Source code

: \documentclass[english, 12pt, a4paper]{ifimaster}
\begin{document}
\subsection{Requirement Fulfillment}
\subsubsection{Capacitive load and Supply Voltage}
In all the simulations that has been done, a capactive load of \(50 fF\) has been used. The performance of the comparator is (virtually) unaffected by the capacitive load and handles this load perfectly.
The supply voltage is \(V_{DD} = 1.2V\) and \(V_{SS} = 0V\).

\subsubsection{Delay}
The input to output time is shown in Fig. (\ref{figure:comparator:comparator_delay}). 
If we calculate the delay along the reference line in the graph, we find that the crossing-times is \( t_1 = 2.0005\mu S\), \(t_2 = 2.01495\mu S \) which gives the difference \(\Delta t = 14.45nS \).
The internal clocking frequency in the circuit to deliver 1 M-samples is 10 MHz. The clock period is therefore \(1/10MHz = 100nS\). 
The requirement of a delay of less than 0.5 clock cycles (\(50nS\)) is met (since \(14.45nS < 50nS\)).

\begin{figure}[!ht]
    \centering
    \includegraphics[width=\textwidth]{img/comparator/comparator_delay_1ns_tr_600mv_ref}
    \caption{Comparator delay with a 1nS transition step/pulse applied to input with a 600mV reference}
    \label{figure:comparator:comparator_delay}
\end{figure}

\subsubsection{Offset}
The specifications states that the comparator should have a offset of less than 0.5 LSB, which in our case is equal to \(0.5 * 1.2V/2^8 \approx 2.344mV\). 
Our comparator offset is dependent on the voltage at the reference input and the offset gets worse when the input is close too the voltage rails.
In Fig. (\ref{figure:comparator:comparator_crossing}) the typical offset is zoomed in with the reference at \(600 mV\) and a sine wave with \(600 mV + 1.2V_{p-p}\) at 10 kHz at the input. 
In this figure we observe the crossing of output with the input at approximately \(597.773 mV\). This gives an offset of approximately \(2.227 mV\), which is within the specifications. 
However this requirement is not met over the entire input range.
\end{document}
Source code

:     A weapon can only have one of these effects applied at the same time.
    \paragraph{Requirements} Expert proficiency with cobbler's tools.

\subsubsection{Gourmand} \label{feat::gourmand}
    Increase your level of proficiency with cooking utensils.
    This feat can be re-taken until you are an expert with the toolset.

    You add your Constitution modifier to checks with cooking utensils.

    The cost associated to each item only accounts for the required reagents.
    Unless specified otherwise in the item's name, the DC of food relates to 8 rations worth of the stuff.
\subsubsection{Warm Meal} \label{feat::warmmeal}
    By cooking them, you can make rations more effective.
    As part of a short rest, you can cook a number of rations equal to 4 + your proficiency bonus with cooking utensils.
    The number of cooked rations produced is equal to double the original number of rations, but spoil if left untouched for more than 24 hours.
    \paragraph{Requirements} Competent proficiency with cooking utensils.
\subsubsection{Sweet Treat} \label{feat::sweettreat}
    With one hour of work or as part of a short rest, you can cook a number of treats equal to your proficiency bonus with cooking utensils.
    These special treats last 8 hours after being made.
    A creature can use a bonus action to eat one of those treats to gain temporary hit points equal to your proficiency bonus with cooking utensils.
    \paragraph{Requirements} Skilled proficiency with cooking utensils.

Work order → Nothing past the line containing "delay with a" should be restated; transcribe the material exactly from its first line through that line.

Answer →
Source code

: \documentclass[english, 12pt, a4paper]{ifimaster}
\begin{document}
\subsection{Requirement Fulfillment}
\subsubsection{Capacitive load and Supply Voltage}
In all the simulations that has been done, a capactive load of \(50 fF\) has been used. The performance of the comparator is (virtually) unaffected by the capacitive load and handles this load perfectly.
The supply voltage is \(V_{DD} = 1.2V\) and \(V_{SS} = 0V\).

\subsubsection{Delay}
The input to output time is shown in Fig. (\ref{figure:comparator:comparator_delay}). 
If we calculate the delay along the reference line in the graph, we find that the crossing-times is \( t_1 = 2.0005\mu S\), \(t_2 = 2.01495\mu S \) which gives the difference \(\Delta t = 14.45nS \).
The internal clocking frequency in the circuit to deliver 1 M-samples is 10 MHz. The clock period is therefore \(1/10MHz = 100nS\). 
The requirement of a delay of less than 0.5 clock cycles (\(50nS\)) is met (since \(14.45nS < 50nS\)).

\begin{figure}[!ht]
    \centering
    \includegraphics[width=\textwidth]{img/comparator/comparator_delay_1ns_tr_600mv_ref}
    \caption{Comparator delay with a 1nS transition step/pulse applied to input with a 600mV reference}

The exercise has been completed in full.